▸ Task statement
Copy each line from the listing below where the word "cdot" shows up.

<<<<

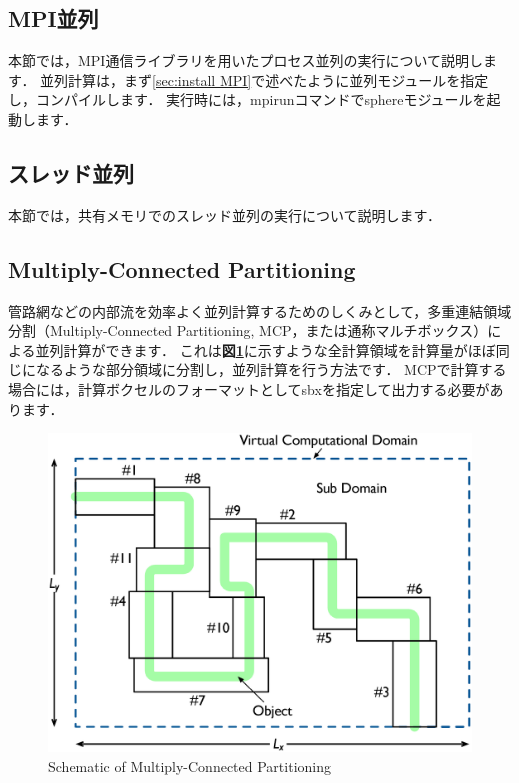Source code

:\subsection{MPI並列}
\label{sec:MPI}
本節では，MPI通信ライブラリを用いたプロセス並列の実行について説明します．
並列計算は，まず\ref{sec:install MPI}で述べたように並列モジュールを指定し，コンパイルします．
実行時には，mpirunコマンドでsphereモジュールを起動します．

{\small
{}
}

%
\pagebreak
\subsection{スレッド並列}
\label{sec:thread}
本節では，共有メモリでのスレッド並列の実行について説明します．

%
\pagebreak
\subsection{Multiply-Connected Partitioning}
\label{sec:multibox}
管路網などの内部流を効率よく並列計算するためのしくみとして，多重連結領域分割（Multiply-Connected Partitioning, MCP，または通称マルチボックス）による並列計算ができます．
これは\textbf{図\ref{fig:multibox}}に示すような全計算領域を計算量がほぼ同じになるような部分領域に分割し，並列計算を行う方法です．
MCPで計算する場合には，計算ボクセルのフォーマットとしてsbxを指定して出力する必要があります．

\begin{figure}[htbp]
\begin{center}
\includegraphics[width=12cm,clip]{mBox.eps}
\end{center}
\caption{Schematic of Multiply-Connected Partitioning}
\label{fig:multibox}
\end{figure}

>>>>
<<<<

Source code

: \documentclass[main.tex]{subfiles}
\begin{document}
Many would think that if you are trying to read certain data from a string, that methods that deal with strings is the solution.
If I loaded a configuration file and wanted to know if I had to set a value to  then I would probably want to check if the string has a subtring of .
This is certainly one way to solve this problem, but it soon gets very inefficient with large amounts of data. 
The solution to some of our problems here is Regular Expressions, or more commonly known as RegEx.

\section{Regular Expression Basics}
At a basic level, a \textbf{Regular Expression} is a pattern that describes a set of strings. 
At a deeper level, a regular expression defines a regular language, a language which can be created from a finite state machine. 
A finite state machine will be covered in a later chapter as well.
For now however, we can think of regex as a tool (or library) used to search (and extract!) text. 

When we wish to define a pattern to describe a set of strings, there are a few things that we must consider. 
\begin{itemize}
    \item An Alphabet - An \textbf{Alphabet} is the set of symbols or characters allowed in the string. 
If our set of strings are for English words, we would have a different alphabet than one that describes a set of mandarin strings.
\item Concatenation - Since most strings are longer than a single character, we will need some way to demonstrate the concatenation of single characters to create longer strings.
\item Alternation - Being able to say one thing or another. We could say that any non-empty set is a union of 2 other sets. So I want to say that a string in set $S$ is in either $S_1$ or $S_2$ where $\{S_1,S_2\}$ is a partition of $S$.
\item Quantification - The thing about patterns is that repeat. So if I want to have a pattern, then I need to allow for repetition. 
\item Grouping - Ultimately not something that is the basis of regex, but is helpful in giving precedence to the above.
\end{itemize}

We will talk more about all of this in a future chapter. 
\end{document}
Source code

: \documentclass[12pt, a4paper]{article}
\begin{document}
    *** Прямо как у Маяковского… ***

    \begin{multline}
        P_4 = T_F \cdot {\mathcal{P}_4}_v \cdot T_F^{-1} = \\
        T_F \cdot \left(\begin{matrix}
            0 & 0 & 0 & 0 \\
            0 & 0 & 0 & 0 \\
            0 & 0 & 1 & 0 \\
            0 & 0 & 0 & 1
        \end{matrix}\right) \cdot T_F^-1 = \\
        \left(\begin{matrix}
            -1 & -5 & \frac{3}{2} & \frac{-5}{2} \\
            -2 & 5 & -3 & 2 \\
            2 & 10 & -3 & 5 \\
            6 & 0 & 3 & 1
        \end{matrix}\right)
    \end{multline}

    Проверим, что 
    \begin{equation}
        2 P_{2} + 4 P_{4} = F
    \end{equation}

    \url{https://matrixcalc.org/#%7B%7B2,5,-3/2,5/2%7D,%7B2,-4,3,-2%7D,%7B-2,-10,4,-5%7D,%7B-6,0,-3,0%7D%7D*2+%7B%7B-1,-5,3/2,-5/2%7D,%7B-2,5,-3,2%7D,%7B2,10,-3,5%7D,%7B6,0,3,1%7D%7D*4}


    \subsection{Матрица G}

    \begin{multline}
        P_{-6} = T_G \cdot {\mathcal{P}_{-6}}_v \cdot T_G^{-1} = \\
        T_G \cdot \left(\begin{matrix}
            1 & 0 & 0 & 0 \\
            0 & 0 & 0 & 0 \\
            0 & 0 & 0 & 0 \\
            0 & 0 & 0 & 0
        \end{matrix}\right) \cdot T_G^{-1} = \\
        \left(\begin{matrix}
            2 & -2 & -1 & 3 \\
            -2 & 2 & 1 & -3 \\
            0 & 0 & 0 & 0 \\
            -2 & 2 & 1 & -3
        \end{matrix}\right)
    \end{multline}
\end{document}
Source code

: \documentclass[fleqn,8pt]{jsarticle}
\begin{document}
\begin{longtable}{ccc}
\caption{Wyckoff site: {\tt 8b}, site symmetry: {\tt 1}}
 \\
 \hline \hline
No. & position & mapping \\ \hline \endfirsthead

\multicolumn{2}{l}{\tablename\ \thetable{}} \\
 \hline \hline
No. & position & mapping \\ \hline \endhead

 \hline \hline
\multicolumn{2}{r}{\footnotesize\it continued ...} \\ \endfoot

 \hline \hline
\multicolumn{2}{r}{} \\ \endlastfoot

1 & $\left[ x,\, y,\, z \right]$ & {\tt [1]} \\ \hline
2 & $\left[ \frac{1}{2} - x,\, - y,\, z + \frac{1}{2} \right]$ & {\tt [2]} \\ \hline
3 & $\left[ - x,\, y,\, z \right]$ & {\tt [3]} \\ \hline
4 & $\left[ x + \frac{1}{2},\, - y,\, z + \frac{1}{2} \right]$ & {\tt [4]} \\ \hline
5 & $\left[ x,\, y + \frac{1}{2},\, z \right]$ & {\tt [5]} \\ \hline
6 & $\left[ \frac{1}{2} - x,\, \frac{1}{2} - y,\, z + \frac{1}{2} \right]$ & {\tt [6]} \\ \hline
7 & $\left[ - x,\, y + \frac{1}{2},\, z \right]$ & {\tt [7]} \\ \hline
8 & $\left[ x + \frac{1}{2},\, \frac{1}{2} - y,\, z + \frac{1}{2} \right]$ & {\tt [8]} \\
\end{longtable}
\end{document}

>>>>

▸ Exercise solution
        P_4 = T_F \cdot {\mathcal{P}_4}_v \cdot T_F^{-1} = \\
        T_F \cdot \left(\begin{matrix}
        \end{matrix}\right) \cdot T_F^-1 = \\
        P_{-6} = T_G \cdot {\mathcal{P}_{-6}}_v \cdot T_G^{-1} = \\
        T_G \cdot \left(\begin{matrix}
        \end{matrix}\right) \cdot T_G^{-1} = \\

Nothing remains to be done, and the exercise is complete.